- _Problem requirements_
The records are to be copied word for word, and the pictures dropped.

- _Data records_

----

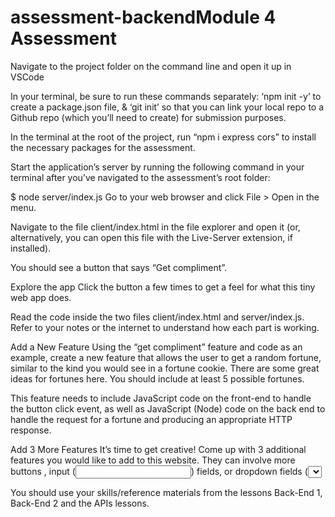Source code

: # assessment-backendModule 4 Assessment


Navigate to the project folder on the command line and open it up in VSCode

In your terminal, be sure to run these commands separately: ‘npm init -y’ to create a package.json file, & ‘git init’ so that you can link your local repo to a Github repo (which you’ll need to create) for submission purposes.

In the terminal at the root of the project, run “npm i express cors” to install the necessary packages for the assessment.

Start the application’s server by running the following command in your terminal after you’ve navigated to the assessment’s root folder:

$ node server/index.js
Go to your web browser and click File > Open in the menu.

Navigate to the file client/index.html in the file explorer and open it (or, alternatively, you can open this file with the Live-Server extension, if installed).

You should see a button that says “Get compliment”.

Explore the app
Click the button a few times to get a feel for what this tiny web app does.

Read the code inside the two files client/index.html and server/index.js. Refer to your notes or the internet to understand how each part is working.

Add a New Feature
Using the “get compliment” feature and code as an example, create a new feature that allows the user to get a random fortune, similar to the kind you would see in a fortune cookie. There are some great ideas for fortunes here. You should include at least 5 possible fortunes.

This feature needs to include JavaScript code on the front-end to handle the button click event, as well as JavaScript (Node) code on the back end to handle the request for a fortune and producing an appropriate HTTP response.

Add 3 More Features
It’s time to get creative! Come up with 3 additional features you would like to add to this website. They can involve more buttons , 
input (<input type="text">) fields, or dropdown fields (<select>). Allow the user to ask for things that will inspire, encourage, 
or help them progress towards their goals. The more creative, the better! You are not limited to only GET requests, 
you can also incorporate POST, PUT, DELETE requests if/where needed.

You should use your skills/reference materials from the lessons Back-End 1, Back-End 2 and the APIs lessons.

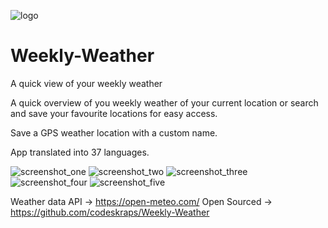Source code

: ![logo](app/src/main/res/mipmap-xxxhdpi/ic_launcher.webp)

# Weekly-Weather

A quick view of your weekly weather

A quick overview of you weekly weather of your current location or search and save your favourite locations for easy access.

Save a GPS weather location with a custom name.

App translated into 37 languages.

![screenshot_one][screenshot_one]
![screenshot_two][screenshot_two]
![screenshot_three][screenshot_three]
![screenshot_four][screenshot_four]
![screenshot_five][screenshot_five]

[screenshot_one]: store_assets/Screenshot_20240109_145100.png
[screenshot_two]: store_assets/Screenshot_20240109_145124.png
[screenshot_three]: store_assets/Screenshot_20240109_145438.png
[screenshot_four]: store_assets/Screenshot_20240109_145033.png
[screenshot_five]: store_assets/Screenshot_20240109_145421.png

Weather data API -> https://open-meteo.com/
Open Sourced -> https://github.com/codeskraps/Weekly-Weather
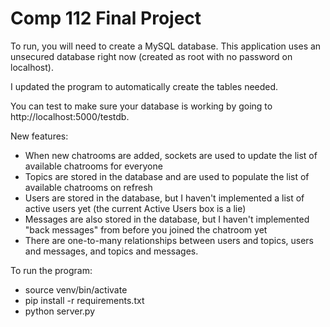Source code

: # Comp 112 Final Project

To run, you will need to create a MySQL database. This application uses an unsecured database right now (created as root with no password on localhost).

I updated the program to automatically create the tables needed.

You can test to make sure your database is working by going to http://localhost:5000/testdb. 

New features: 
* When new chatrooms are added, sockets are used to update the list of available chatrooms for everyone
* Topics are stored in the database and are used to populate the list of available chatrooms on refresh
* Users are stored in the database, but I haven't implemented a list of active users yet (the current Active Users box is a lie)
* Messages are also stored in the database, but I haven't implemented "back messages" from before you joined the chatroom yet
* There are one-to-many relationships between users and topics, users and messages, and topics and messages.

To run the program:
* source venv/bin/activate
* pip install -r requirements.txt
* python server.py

----

- _Exercise response_
Source code

: # assessment-backendModule 4 Assessment


Navigate to the project folder on the command line and open it up in VSCode

In your terminal, be sure to run these commands separately: ‘npm init -y’ to create a package.json file, & ‘git init’ so that you can link your local repo to a Github repo (which you’ll need to create) for submission purposes.

In the terminal at the root of the project, run “npm i express cors” to install the necessary packages for the assessment.

Start the application’s server by running the following command in your terminal after you’ve navigated to the assessment’s root folder:

$ node server/index.js
Go to your web browser and click File > Open in the menu.

Navigate to the file client/index.html in the file explorer and open it (or, alternatively, you can open this file with the Live-Server extension, if installed).

You should see a button that says “Get compliment”.

Explore the app
Click the button a few times to get a feel for what this tiny web app does.

Read the code inside the two files client/index.html and server/index.js. Refer to your notes or the internet to understand how each part is working.

Add a New Feature
Using the “get compliment” feature and code as an example, create a new feature that allows the user to get a random fortune, similar to the kind you would see in a fortune cookie. There are some great ideas for fortunes here. You should include at least 5 possible fortunes.

This feature needs to include JavaScript code on the front-end to handle the button click event, as well as JavaScript (Node) code on the back end to handle the request for a fortune and producing an appropriate HTTP response.

Add 3 More Features
It’s time to get creative! Come up with 3 additional features you would like to add to this website. They can involve more buttons , 
input (<input type="text">) fields, or dropdown fields (<select>). Allow the user to ask for things that will inspire, encourage, 
or help them progress towards their goals. The more creative, the better! You are not limited to only GET requests, 
you can also incorporate POST, PUT, DELETE requests if/where needed.

You should use your skills/reference materials from the lessons Back-End 1, Back-End 2 and the APIs lessons.

Source code

: ![logo](app/src/main/res/mipmap-xxxhdpi/ic_launcher.webp)

# Weekly-Weather

A quick view of your weekly weather

A quick overview of you weekly weather of your current location or search and save your favourite locations for easy access.

Save a GPS weather location with a custom name.

App translated into 37 languages.

![screenshot_one][screenshot_one]
![screenshot_two][screenshot_two]
![screenshot_three][screenshot_three]
![screenshot_four][screenshot_four]
![screenshot_five][screenshot_five]

[screenshot_one]: store_assets/Screenshot_20240109_145100.png
[screenshot_two]: store_assets/Screenshot_20240109_145124.png
[screenshot_three]: store_assets/Screenshot_20240109_145438.png
[screenshot_four]: store_assets/Screenshot_20240109_145033.png
[screenshot_five]: store_assets/Screenshot_20240109_145421.png

Weather data API -> https://open-meteo.com/
Open Sourced -> https://github.com/codeskraps/Weekly-Weather
Source code

: # Comp 112 Final Project

To run, you will need to create a MySQL database. This application uses an unsecured database right now (created as root with no password on localhost).

I updated the program to automatically create the tables needed.

You can test to make sure your database is working by going to http://localhost:5000/testdb. 

New features: 
* When new chatrooms are added, sockets are used to update the list of available chatrooms for everyone
* Topics are stored in the database and are used to populate the list of available chatrooms on refresh
* Users are stored in the database, but I haven't implemented a list of active users yet (the current Active Users box is a lie)
* Messages are also stored in the database, but I haven't implemented "back messages" from before you joined the chatroom yet
* There are one-to-many relationships between users and topics, users and messages, and topics and messages.

To run the program:
* source venv/bin/activate
* pip install -r requirements.txt
* python server.py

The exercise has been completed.